Coming back to the depicted example, in case participant A initiates another action (middle column) referring to a different object than before (posting “I got a nasty habit; I take tea at three.”) this leads to a different identifier “de9fsc”. But if participant A or even another study participant B executes an action on the same post mentioned first in our example (right column), the content identifier remains the same “da39a” and both actions can be correlated from ROSE data by the researchers afterwards.

Of course, as only a fragment of the message digest is stored, actions might also correlate via their identifiers, because of collusions. But this is unlikely if the content identifier length was chosen long enough with respect to the kind of study you plan. As a rule on thumb, an identifier length of five allows for 16⁵ (~1 million) different identifiers which should be sufficient for studies which aim on correlating actions across a multitude of participants. If you want to correlate actions only within the data of individual participants, a length of four digits (16⁴~65 thousand identifiers) should be sufficient. It might help to roughly estimate the size of the set of identifiers in which you want to find correlations and multiply it with a fixed factor such as 1000 to calculate the size of the space of possible of identifiers. Starting from this required identifier space size you can easily calculate the appropriate content identifier length.

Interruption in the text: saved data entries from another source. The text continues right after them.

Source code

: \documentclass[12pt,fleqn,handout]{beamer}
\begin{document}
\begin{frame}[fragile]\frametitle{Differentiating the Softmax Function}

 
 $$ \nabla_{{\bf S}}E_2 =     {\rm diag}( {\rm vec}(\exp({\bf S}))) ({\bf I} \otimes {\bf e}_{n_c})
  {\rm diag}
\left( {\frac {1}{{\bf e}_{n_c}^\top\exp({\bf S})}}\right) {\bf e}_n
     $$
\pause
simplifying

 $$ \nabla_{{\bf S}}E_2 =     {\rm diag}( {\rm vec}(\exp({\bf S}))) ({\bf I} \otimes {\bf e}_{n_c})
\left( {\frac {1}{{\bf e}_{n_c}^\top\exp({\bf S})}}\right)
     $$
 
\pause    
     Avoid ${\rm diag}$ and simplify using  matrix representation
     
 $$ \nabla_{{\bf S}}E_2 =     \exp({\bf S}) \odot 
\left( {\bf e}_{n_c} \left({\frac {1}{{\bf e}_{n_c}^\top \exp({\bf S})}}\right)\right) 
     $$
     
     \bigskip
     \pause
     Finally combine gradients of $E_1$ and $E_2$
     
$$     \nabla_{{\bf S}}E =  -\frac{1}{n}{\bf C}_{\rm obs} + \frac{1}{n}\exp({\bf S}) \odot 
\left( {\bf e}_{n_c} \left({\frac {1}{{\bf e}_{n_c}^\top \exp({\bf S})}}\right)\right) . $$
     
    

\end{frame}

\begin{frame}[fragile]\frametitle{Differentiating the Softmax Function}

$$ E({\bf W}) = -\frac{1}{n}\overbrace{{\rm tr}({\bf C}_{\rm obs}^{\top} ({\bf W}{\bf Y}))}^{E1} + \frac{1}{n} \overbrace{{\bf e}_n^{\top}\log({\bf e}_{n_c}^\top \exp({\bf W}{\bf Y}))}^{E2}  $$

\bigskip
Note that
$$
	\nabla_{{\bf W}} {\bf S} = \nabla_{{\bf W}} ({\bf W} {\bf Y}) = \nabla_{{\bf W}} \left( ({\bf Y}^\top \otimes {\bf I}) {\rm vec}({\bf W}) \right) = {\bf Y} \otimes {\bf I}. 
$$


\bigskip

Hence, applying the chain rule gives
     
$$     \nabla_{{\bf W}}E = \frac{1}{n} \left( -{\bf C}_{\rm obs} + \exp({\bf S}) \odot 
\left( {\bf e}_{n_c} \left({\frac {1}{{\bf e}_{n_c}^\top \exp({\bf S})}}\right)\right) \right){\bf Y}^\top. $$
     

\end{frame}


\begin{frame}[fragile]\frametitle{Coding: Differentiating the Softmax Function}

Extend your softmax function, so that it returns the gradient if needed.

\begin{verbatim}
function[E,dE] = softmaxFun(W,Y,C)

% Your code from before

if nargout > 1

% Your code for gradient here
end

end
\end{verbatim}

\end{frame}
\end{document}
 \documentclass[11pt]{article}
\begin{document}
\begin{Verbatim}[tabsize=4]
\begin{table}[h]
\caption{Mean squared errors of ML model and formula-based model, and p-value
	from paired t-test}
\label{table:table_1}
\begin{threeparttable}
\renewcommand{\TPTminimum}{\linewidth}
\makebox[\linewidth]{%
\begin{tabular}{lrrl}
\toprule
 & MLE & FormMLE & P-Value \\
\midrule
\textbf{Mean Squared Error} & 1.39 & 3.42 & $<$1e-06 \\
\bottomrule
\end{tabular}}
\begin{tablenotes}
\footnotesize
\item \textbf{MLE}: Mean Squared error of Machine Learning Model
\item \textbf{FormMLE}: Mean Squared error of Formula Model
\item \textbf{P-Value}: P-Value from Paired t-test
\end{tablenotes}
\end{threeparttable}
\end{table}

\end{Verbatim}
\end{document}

To configure this privacy mechanism the study creator provides two options already mentioned before:

Optional Facebook features

Finally, an experimental comment function specifically for Facebook can be activated in the study configuration. To use this feature you also need to enable tracking Facebook actions when configuring the action tracking as described before.

This comment function can be used by study participants to comment content on Facebook in situ for the purpose of your study. It is directly embedded into the user interface of the Facebook feed of participants by adding a red ribbon on single feed items as shown in the following picture.

Comment function ribbon

After the participant clicks the ribbon, a sidebar slides in from the left window boundary with input fields and rating options, see picture below. The participant can enter comments which are stored in the participant’s ROSE data.

Input field of the comment function

A ROSE identifier is assigned to each comment representing the feed item to which it relates. Hence comments can also be related to participant’s actions on this item.

In the study configurator you can choose whether the comment function should be visible to participants by enabling or disabling In-situ comments. The in-situ rating option can be activated separately.

Exporting and using the configuration file

After you finished configuring your study, you need to export the created configuration into a file which is the last option on the study configurator page. You can enter a file name and by clicking “Export” the file is created and you can store it on your computer.

Later for your study you need to distribute this configuration file to your participants. On the welcome screen participants can load this file instead of the default configuration when they open the ROSE user interface for the first time. Participants’ local installations are then adapted to the needs of your study.